Instructions to follow ▸
Scan the material below for lines with the word "jedoch" and report how many there are, with nothing added.

Information ▸
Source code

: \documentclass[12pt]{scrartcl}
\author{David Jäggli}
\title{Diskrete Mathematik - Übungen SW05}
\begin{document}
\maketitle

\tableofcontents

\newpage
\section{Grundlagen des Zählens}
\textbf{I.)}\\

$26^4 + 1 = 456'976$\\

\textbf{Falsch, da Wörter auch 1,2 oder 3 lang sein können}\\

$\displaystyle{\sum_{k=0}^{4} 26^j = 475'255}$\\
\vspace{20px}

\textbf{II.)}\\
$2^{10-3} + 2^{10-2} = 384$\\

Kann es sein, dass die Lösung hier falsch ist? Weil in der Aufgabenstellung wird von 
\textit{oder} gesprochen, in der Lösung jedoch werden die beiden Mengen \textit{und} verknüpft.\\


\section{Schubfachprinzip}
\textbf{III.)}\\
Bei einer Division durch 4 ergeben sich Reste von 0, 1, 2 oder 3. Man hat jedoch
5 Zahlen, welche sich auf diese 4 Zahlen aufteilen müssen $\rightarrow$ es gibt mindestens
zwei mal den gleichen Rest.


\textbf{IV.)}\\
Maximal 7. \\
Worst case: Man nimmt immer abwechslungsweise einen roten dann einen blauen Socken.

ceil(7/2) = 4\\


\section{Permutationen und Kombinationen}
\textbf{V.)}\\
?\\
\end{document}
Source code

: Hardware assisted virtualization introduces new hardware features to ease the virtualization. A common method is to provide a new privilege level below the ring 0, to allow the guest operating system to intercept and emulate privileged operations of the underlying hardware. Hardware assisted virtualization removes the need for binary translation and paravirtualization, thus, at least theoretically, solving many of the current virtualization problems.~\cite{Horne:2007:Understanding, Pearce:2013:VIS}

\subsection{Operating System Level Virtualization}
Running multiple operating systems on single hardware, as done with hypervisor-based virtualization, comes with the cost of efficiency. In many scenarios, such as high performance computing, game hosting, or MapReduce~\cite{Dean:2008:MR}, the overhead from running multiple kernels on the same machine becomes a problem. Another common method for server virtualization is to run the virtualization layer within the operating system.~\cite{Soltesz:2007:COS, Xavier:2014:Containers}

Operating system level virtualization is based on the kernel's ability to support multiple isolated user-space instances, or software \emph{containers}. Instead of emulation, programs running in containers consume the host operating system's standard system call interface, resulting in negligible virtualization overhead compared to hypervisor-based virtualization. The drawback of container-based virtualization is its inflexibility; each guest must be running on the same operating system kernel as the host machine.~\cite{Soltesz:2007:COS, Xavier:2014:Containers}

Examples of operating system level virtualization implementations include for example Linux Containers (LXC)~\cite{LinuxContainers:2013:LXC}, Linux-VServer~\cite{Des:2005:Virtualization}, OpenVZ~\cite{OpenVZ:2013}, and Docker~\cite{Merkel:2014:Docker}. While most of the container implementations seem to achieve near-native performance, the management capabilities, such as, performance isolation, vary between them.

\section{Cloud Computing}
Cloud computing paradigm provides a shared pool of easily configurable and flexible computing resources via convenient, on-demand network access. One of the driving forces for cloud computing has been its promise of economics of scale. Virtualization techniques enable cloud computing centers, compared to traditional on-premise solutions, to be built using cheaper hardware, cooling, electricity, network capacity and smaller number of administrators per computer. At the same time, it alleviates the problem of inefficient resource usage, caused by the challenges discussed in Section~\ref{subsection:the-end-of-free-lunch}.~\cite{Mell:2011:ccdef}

Response box ▸
2